### Exercise objective:
Which of the lines below contain the string "consoleHandle"? Copy each one.

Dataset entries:
"""

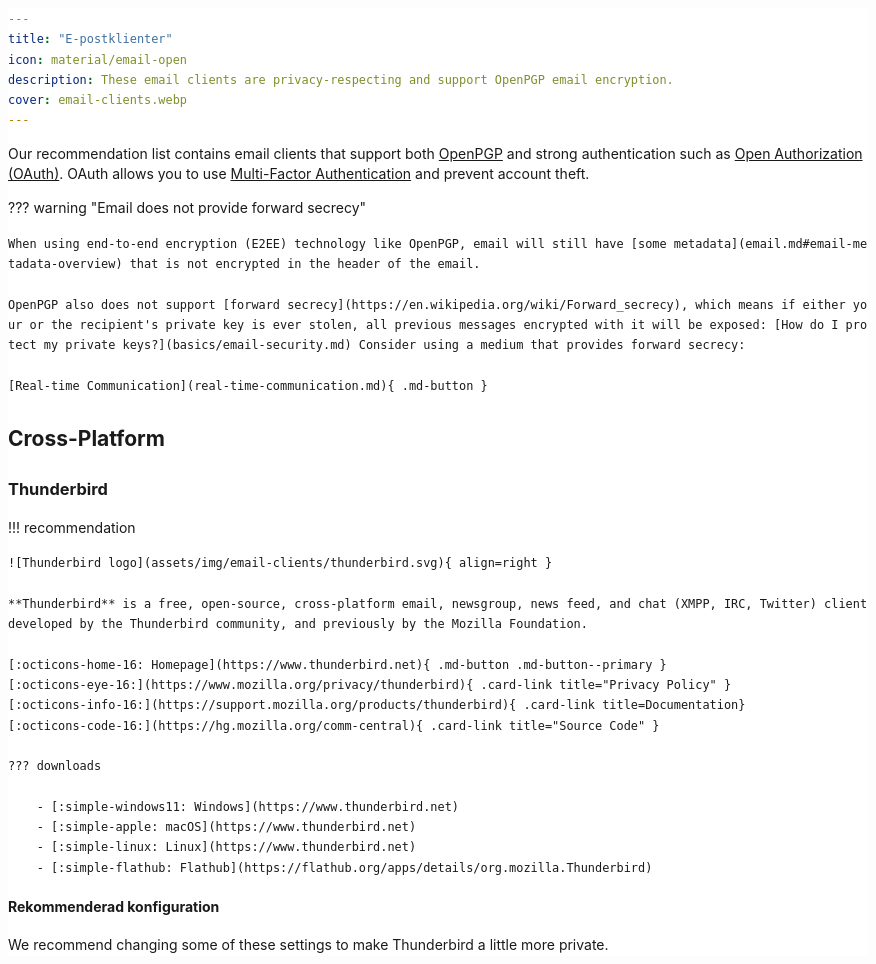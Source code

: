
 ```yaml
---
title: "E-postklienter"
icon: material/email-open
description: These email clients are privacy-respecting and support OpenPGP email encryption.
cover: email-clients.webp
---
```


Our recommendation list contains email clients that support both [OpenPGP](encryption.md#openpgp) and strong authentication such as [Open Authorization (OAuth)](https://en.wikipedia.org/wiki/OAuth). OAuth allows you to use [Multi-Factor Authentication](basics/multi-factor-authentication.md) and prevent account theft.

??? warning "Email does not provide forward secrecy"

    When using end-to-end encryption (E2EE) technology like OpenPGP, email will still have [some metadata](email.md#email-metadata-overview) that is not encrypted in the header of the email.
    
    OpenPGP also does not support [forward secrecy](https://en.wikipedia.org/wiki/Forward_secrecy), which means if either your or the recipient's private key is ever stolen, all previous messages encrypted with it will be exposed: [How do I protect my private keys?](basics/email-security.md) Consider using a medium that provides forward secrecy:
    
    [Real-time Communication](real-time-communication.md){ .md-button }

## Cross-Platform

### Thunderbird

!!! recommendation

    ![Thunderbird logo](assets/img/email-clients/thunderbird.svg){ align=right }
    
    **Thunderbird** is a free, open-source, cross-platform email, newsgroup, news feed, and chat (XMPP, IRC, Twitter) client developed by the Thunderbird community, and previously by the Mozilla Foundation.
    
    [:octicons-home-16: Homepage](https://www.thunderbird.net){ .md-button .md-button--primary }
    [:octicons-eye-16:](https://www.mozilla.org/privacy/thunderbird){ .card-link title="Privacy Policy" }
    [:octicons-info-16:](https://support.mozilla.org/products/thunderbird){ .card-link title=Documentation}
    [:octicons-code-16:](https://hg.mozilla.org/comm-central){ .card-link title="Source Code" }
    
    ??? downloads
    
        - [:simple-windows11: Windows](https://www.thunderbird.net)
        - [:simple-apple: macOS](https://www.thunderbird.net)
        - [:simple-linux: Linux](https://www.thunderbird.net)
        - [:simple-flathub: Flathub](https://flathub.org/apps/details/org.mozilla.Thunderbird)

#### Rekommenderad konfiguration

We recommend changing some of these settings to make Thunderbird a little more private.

"""
"""

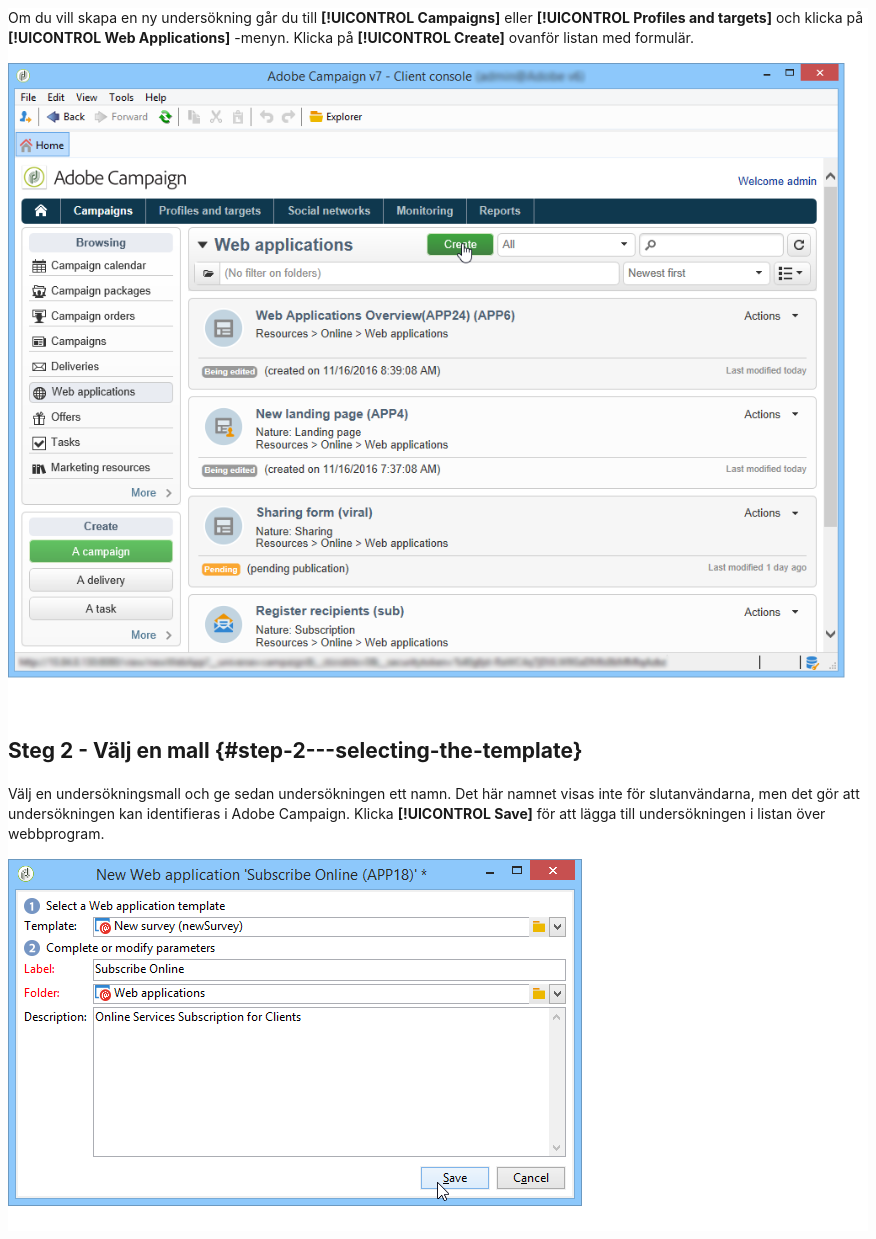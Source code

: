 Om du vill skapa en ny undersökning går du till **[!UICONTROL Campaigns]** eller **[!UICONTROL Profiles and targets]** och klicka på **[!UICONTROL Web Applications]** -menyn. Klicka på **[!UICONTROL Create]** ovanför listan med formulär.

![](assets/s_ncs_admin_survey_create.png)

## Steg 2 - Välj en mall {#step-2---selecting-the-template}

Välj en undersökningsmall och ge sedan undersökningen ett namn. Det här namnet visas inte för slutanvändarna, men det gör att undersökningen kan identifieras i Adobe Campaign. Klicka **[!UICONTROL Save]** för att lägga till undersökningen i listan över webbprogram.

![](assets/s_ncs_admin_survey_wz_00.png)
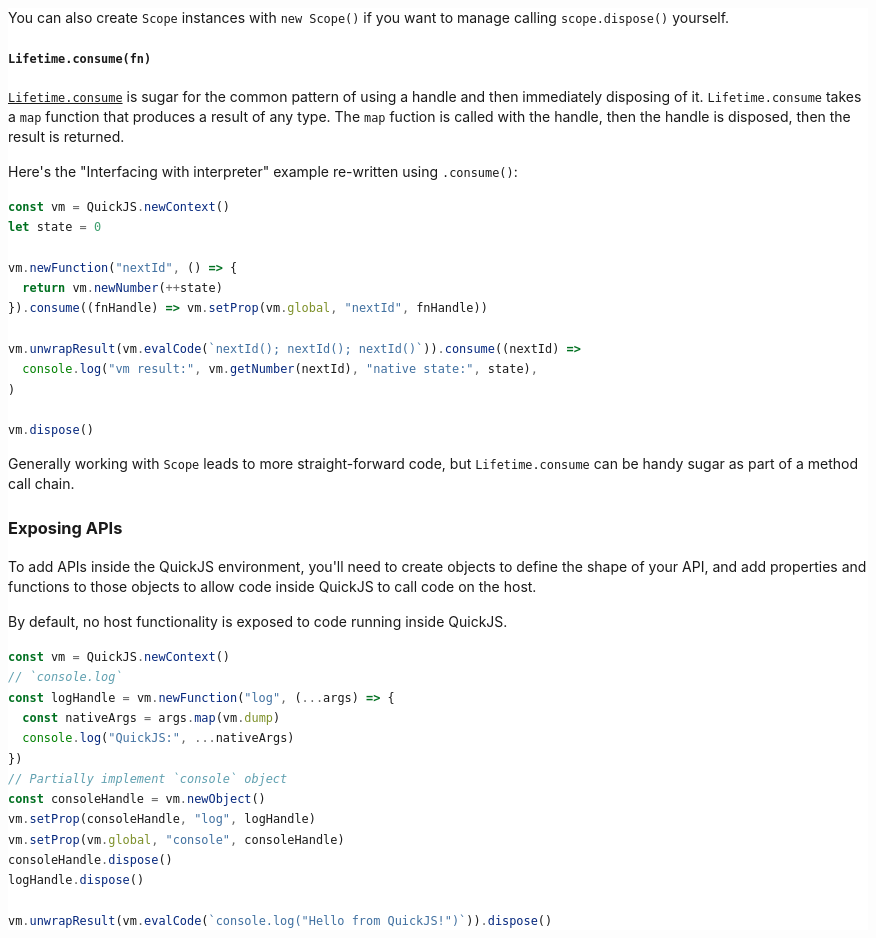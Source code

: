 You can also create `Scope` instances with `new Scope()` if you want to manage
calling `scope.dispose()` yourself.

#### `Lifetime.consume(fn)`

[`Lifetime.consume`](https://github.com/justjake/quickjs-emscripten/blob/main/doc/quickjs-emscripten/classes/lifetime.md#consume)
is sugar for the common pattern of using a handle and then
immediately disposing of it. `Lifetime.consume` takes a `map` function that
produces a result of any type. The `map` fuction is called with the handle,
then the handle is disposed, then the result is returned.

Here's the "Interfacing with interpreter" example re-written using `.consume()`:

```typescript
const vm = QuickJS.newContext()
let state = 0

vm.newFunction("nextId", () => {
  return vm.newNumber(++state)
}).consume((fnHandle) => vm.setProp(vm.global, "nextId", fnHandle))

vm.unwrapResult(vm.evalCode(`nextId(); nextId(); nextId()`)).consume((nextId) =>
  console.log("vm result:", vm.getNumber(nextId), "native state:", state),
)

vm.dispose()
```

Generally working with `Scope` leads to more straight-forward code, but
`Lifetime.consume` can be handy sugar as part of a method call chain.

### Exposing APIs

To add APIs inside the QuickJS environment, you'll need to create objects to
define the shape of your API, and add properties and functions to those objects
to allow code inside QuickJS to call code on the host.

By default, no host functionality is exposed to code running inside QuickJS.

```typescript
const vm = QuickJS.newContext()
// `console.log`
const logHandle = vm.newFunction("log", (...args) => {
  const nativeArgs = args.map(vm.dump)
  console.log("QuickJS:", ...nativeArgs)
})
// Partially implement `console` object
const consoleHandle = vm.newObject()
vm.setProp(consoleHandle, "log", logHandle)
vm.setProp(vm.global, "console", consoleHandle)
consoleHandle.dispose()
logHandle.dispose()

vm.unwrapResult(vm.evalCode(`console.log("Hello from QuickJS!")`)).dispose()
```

"""

### Response area:
const consoleHandle = vm.newObject()
vm.setProp(consoleHandle, "log", logHandle)
vm.setProp(vm.global, "console", consoleHandle)
consoleHandle.dispose()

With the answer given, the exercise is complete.